Ist Selenski der Mann, der den Frieden bringen kann?

Präsident Selenski verhandelt mit Russland über einen 15-Punkte-Plan. Er stellt in Aussicht, dass die Ukraine die Neutralität erklärt, also Abstand nimmt vom Ziel der NATO-Mitgliedschaft. Diese Neutralität müsse von anderen Mächten militärisch garantiert werden. Aus russischer Sicht könnte das den Weg bahnen zu einem Rückzug, der der eigenen Bevölkerung als – wenn auch begrenzter – Erfolg verkauft werden könnte. Schließlich hat man die Bedrohung durch eine von der Ukraine angestrebte NATO – Mitgliedschaft immer in den Mittelpunkt der eigenen Motive gestellt. Schulenburg weist darauf hin, dass Selenski in den Wahlen immerhin in den russischsprachigen Gebieten stärker unterstützt wurde als im Landesdurchschnitt. Im Moment habe er nach Umfragen eine Zustimmung von 90 Prozent der Bevölkerung. Einen Friedensvertrag will er von einer Volksabstimmung abhängig machen. Schulenburg plädiert dafür, Selenski in diesen Bestrebungen seitens des Westens zu unterstützen. Denn es sei mit dem Widerstand vieler Hardliner zu rechnen – innerhalb wie außerhalb des Landes.

Und der Westen?

Schulenburg schließt nicht aus, dass die USA im Ukraine – Krieg eine Gelegenheit sähen, Russland zu besiegen und zu erniedrigen. Er hält das aber für extrem gefährlich. Denn Russland sei ökonomisch schwach – was sich wegen der Sanktionen des Westens noch extrem verschärfen wird –, aber als Atommacht stark. Eine solche Macht in die Ecke drängen zu wollen, kann schwere und vor allem nicht vorhersehbare und berechenbare Folgen haben.

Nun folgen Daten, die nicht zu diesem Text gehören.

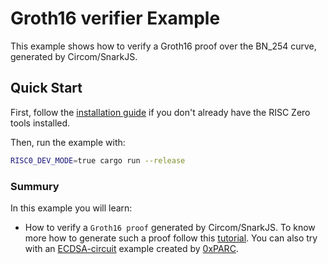 # Groth16 verifier Example

This example shows how to verify a Groth16 proof over the BN_254 curve,
generated by Circom/SnarkJS.

## Quick Start

First, follow the [installation guide] if you don't already have the RISC Zero tools installed.

Then, run the example with:
```bash
RISC0_DEV_MODE=true cargo run --release
```

### Summury
In this example you will learn:
- How to verify a `Groth16 proof` generated by Circom/SnarkJS. To know more how to generate such a proof follow this [tutorial]. You can also try with an [ECDSA-circuit] example created by [0xPARC].

[installation guide]: https://dev.risczero.com/api/zkvm/quickstart
[tutorial]: (https://docs.circom.io/getting-started/proving-circuits/)
[ECDSA-circuit]: (https://github.com/0xPARC/circom-ecdsa)
[0xPARC]: https://github.com/0xPARC
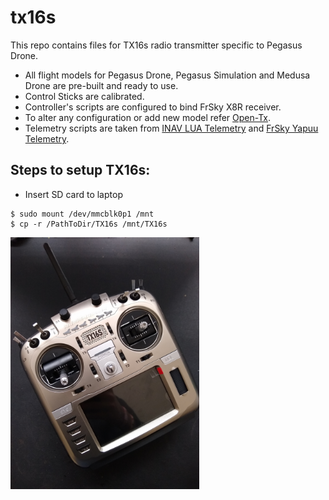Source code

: # tx16s
This repo contains files for TX16s radio transmitter specific to Pegasus Drone.

- All flight models for Pegasus Drone, Pegasus Simulation and Medusa Drone are pre-built and ready to use.
- Control Sticks are calibrated.
- Controller's scripts are configured to bind FrSky X8R receiver.
- To alter any configuration or add new model refer [Open-Tx](https://www.open-tx.org/).
- Telemetry scripts are taken from [INAV LUA Telemetry](https://luatelemetry.readthedocs.io/en/latest/) and [FrSky Yapuu Telemetry](https://github.com/yaapu/FrskyTelemetryScript).

## Steps to setup TX16s:
- Insert SD card to laptop

```
$ sudo mount /dev/mmcblk0p1 /mnt
$ cp -r /PathToDir/TX16s /mnt/TX16s
```
<img src="IMAGES/controller.jpg" width="60%">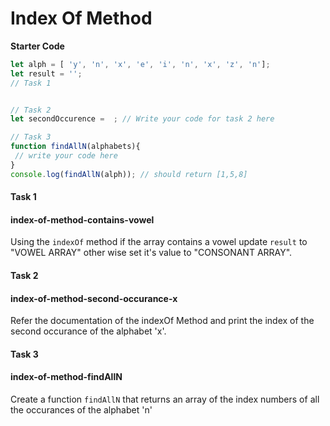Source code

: # Index Of Method

**Starter Code**
```js
let alph = [ 'y', 'n', 'x', 'e', 'i', 'n', 'x', 'z', 'n'];
let result = '';
// Task 1


// Task 2
let secondOccurence =  ; // Write your code for task 2 here

// Task 3
function findAllN(alphabets){
 // write your code here
}
console.log(findAllN(alph)); // should return [1,5,8]
```
#### Task 1
#### index-of-method-contains-vowel
Using the `indexOf` method if the array contains a vowel update `result` to "VOWEL ARRAY" other wise set it's value to  "CONSONANT ARRAY".

#### Task 2
#### index-of-method-second-occurance-x
Refer the documentation of the indexOf Method and print the index of the second occurance of the alphabet 'x'.

#### Task 3
#### index-of-method-findAllN
Create a function `findAllN` that returns an array of the index numbers of all the occurances of the alphabet 'n'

Durch immer stärkere Waffenlieferungen kann der Westen ohne Zweifel die Zahlen der Opfer und Verluste auf russischer Seite in die Höhe treiben, das würde den Krieg aber auch für die Ukrainer nur noch tödlicher machen. Es würde den Krieg nicht mit einem ukrainischen Sieg beenden können, sondern im Gegenteil seine Beendigung immer weiter erschweren, weil es mit einer Radikalisierung und Brutalisierung des Kriegsgeschehens Hand in Hand ginge. All das spräche dafür, nun auch seitens des Westens alle Anstrengungen zu unternehmen, um den Krieg durch einen Verhandlungsfrieden zu beenden.

Die Gefahr eines Weltkrieges

Schulenburg weist nüchtern darauf hin, dass der Ukraine-Krieg in einer Zeit stattfindet, in der alle Verträge zur Rüstungskontrolle und alle vertrauensbildenden Maßnahmen nicht mehr existieren, in der seit Jahren Spannungen und Feindseligkeiten die Beziehungen der Mächte USA, Russland und China unterhöhlen. Gleichzeitig hätten die modernen Waffensysteme „furchterregende Fortschritte“ gemacht. Wenn auch „nur“ 100 von insgesamt 12.000 atomaren Sprengköpfen detonierten, würde das einen nuklearen Winter bewirken, der das Leben auf der Erde zerstörte. Durch den Einsatz von Systemen künstlicher Intelligenz sei es immer schwerer geworden, die Folgen der fehlgedeuteten Interpretation eines angeblichen Angriffes noch durch menschliches Eingreifen aufzuhalten.

Und die Gefahr einer unkontrollierbaren Entwicklung wachse mit jedem Tag. Schon fordert der polnische Präsident das Eingreifen der NATO. Der mit wachsender Brutalisierung fortgeführte Krieg würde den Druck auf westliche Politiker erhöhen, sich immer weiter in den Konflikt hineinziehen zu lassen.

Konsequenz: alle Seiten sollten daran arbeiten, den Krieg in der Ukraine so schnell wie möglich zu beenden – und zwar im jeweiligen eigenen Interesse.